Occorre tenere in considerazione l’obbligo dei “divieti” o proibizioni d’acceso a nuove nozze. Prima ricadeva nel tribunale di 2° istanza, invece con la riforma sarà il tribunale di 1° istanza.

Pertanto vi è una diminuzione di tempi e di costi.

 

  1. Completamente innovativo il processo matrimoniale più breve davanti al Vescovo

È venuto alla luce  benché non sia ancora entrato in vigore, ha già suscitato critiche, talune non focalizzate speculando che si tratti di “ordinario” per tutte le cause e, di conseguenza, della perdita di garanzie processuali in favore di un diritto puramente amministrativo. Tale difficoltà è dovuta alla scarsa conoscenza del mondo del diritto, ed anche di alcuni vescovi.

 

Ravvisiamo la normativa nei nuovi cann. 1683-1687:

Can. 1683. Allo stesso Vescovo diocesano compete giudicare la cause di nullità del matrimonio con il processo più breve ogniqualvolta:

1° la domanda sia proposta da entrambi i coniugi o da uno di essi, col consenso dell’altro;

2° ricorrano circostanze di fatti e di persone, sostenute da testimonianze o documenti, che non richiedano una inchiesta o una istruzione più accurata, e rendano manifesta la nullità.

Commento:  Come si può constatare, non è per tutte le cause di dichiarazione di nullità, ma solo per quelle che risultano  evidenti, chiare, lampanti e certe.

 

Can. 1684. Il libello con cui si introduce il processo più breve, oltre agli elementi elencati nel can. 1504, deve:

1° esporre brevemente, integralmente e chiaramente i fatti su cui si fonda la domanda;

2° indicare le prove, che possano essere immediatamente raccolte dal giudice;

3° esibire in allegato i documenti su cui si fonda la domanda.

Can. 1685. Il Vicario giudiziale, nello stesso decreto con cui determina la formula del dubbio nomini l’istruttore e l’assessore e citi per la sessione, da celebrarsi a norma del can. 1686 non oltre trenta giorni, tutti coloro che devono parteciparvi.

Commento: nel canone emerge una prima azione non del vescovo ma del vicario giudiziale il quale dev’essere idoneo per comprendere la possibilità o no, del processo più breve; inoltre egli può autonominarsi istruttore dello stesso conforme  all’art. 16 delle regole procedurali per la trattazione delle cause di nullità matrimoniale:  “Il Vicario giudiziale può designare se stesso come istruttore; però  per quanto sia possibile nomini un istruttore dalla diocesi di origine della causa”.

 

Can. 1686. L’istruttore, per quanto possibile, raccolga le prove in una sola sessione e fissi il termine di quindici giorni per la presentazione delle osservazioni in favore del vincolo e delle difese di parte, se ve ne siano.

Can. 1687 § 1. Ricevuti gli atti, il Vescovo diocesano, consultatosi con l’istruttore e l’assessore, vagliate le osservazioni del difensore del vincolo e, se vi siano, le difese delle parti, se raggiunge la certezza morale sulla nullità del matrimonio, emani la sentenza.
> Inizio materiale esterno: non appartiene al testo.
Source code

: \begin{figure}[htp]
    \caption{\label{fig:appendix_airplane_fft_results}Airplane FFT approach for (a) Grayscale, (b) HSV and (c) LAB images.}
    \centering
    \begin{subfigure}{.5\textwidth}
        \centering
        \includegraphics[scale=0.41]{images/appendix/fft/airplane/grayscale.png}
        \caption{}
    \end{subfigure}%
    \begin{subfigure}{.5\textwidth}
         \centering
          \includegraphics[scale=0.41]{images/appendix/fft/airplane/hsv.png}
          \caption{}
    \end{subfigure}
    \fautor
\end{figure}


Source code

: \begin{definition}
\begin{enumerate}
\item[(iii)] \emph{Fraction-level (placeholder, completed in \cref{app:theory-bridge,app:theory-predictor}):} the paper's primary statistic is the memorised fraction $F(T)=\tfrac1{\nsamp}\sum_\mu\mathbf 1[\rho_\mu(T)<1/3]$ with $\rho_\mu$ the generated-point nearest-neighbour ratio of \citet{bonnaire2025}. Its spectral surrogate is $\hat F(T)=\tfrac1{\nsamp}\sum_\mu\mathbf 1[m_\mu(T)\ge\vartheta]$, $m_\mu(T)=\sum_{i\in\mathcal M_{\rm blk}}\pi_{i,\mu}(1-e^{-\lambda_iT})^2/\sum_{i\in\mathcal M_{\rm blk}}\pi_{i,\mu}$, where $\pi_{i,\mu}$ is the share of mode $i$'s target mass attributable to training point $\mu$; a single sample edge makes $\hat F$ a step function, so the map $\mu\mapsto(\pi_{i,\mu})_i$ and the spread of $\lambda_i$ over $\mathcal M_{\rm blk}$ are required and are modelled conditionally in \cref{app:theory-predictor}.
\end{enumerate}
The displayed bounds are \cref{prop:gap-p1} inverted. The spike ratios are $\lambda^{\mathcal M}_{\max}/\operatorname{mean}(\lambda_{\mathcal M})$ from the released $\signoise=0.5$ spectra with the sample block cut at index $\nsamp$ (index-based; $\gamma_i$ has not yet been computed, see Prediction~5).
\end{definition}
Altrimenti rimetta la causa al processo ordinario.

  • 2. Il testo integrale della sentenza, con la motivazione, sia notificato al più presto alle parti.

Commento: dalla lettura del canone si nota che il vescovo non agisce da solo, ma dispone dell’aiuto dell’istruttore, dell’assessore e del difensore  del vincolo.

In alcuni casi, per il vescovo si può preparare una bozza, su di essa potrà studiare il caso in questione e  predisporre le motivazioni basilari sulle quali analizzerà e dichiarerà la sua sentenza.

Il motu proprio entrerà in vigore l’8 dicembre 2015.